The 2014 Colchester Borough Council election took place on 22 May 2014 to elect members of Colchester Borough Council in Essex, England. One third of the council was up for election and the council stayed under no overall control.

Background
Before the election a coalition between the 26 Liberal Democrats, 7 Labour and 3 independents ran the council, while the 23 Conservatives were in opposition. There were also one seat vacant after the death of the Labour councillor for Wivenhoe Quay Steve Ford.

20 seats were being contested, with the candidates including a full slate from the Green party and 13 from the UK Independence Party, more than the party had put forward at any previous local election in Colchester. 6 sitting councillors stood down at the election including the then mayor, Colin Sykes.

Election result
Only one seat changed hands at the election, with Labour's Chris Pearson gaining Berechurch from the Liberal Democrats. The Liberal Democrats held the other 9 seats they had been defending, holding Castle by 46 votes over the Conservatives and Old Heath (formerly Harbour ward) by 69 votes from Labour. The Conservatives gained an increased share of the vote at the election, but did not gain any more seats.

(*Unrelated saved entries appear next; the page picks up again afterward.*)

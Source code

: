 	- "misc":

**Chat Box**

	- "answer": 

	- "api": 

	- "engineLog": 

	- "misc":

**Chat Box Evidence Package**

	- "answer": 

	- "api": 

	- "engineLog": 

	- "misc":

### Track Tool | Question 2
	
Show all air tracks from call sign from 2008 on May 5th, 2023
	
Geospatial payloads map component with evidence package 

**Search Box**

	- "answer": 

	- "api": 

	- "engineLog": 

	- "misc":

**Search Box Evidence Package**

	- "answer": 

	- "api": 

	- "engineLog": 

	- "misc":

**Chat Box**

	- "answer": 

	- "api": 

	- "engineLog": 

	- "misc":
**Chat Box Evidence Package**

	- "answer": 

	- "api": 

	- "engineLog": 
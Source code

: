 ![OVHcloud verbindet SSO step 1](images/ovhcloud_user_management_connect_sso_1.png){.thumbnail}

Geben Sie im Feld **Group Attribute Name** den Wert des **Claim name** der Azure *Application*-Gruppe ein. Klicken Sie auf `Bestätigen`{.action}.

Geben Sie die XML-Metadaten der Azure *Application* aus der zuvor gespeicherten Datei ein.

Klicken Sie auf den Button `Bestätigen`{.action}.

Meanwhile, the UK Independence Party picked up 16% of the vote, coming second in 9 wards, but failed to take any seats. This was despite the party topping the polls in Colchester with 35% at the European parliamentary election that was held at the same time as the council election, and coming closest to taking a seat in Tiptree where the Conservatives held the seat by 85 votes.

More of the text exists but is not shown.